UCLA housing isolation proves to be lonely, but students look forward to freedom
This fall, students who moved into on-campus housing and undergraduate university apartments isolated in their rooms for several days as part of UCLA’s efforts to prevent the spread of COVID-19. (Kanishka Mehra/Photo editor)
Oct. 2, 2020 5:02 p.m.
This post was updated Oct. 5 at 12:36 a.m.
Alone in her dorm, Eliza Huang FaceTimed her friend for an entire day to fill in the unfamiliar silence.
Huang, a first-year political science student, was isolated in her room awaiting her COVID-19 test result as per UCLA’s mandate for students who moved onto the Hill and undergraduate university apartments this fall.

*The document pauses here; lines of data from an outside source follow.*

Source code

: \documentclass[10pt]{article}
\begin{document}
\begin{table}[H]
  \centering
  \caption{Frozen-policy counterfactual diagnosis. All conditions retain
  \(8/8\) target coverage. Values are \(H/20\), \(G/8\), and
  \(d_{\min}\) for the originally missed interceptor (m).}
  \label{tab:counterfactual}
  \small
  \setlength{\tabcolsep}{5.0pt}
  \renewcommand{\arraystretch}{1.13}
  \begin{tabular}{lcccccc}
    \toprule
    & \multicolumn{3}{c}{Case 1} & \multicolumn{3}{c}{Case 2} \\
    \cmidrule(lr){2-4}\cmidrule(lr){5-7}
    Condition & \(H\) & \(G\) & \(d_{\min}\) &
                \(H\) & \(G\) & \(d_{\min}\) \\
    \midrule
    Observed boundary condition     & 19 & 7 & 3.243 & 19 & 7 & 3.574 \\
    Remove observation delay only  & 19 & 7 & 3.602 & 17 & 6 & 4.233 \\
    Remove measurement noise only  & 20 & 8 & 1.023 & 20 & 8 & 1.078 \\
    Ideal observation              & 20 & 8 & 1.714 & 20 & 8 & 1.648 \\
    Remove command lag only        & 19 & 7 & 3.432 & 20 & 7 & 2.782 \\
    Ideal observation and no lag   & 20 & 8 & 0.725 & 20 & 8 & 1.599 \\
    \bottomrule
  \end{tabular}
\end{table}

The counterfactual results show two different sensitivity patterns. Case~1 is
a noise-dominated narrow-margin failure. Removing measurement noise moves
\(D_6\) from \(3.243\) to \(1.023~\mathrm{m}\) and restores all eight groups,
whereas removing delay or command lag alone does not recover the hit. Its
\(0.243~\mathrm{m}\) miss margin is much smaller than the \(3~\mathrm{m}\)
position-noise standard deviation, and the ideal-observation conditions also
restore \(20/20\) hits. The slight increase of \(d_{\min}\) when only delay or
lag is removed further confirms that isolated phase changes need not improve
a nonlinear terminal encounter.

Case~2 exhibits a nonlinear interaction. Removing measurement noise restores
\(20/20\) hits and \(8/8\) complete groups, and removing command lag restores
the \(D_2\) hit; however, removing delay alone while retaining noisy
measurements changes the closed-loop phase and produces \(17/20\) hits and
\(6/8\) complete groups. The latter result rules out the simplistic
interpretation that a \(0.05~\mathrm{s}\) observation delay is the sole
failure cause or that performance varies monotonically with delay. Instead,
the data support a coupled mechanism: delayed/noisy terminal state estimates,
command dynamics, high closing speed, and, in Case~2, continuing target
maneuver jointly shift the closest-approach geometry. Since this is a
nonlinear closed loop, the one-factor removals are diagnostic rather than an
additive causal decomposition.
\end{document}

All students were tested for COVID-19 before moving into their rooms. After they received access to their rooms, students isolated themselves in their respective units until they received a negative test result. UCLA expected students to be in isolation for two to three days, UCLA Media Relations spokesperson Ricardo Vazquez said in an emailed statement. Some students spent more time in isolation due to a delay in test results, Vazquez added.

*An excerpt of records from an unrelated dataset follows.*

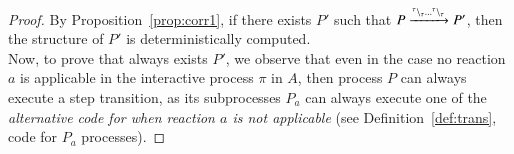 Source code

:  \begin{proof}
By Proposition~\ref{prop:corr1}, if there exists $P'$ such that $P\xrightarrow{{}^{\tau} \backslash_{\tau}\dots {}^{\tau} \backslash_{\tau} }P'$, then the structure of  $P'$ is deterministically computed.\\
Now, to prove that always exists $P'$, we observe that even in the case no reaction $a$ is applicable in  the interactive process $\pi$ in $A$, then process $P$ can always execute a step transition, as its subprocesses $P_a$ can always execute one of the {\em alternative code
for when reaction $a$ is not applicable} (see Definition~\ref{def:trans}, code for $P_a$ processes).

 
%
%
%
%
%
%
%
\end{proof}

After students receive their first negative result for COVID-19, students enter a “sequestration period,” during which they may leave their room for meals, laundry and other services. Students can only interact with people on their floor or their apartment mates building during sequestration.
The sequestration period ends when students receive a second negative result for COVID-19. Students are tested again seven days after their first test. Those who test positive for COVID-19 will be in isolation until they test negative.
UCLA plans for sequestration to last for nine days, Vazquez said. As of publication, all students in on-campus housing and apartments are in sequestration, even if they haven’t received a negative test result for COVID-19.
The isolation and sequestration period is a part of UCLA’s effort to mitigate COVID-19.
Some students in De Neve buildings said the isolation and sequestration period left them feeling lonely.
On the second day of isolation, Kayla Davis said she broke down crying after she read the sticky notes her mother wrote for her before she moved onto the Hill. Being in a room with three beds with nobody but herself felt like a curse, added Davis, a first-year microbiology, immunology and molecular genetics student.
During isolation, Davis said she called her friends, met with her floormates over Zoom and played the online game Among Us.
For Horacio Fernando Marín Gómez, isolation has been a rough transition from what he is used to at home in Mexico.
“It feels weird,” said Gómez, a first-year physiological science student. “I’m used to having a house full of all my siblings.”
Resident Assistants also went through an isolation and sequestration period before their residents arrived, according to an emailed statement from UCLA Housing.
UCLA delivered meals to all students in isolation in on-campus housing, starting with lunch on their first day in housing until their lunch Wednesday. Students could order all of their meals in advance for that time period. UCLA will also deliver meals to students who remain in isolation.
Gómez said UCLA gave him random meals since he did not fill out the form to pre-order meals — but he still enjoyed the meals they provided. The salmon bowl he had during isolation was good, he added.
Students who lived in undergraduate university apartments had to prepare sufficient groceries for themselves during isolation, according to the move-in page on UCLA Housing’s website. Students in university apartments could receive “contactless” food deliveries during the sequestration period.
Many students said they are eager to experience campus without restriction.
“I’ve never visited the campus before,” Gómez said. “Just being able to go out, sit in the grass, do some homework, some reading besides just staying (in my dorm).”
Davis said she is looking forward to going to the beach and learning how to surf.
“I just really want to get out,” Davis said. “But I can live with it for a couple more days.”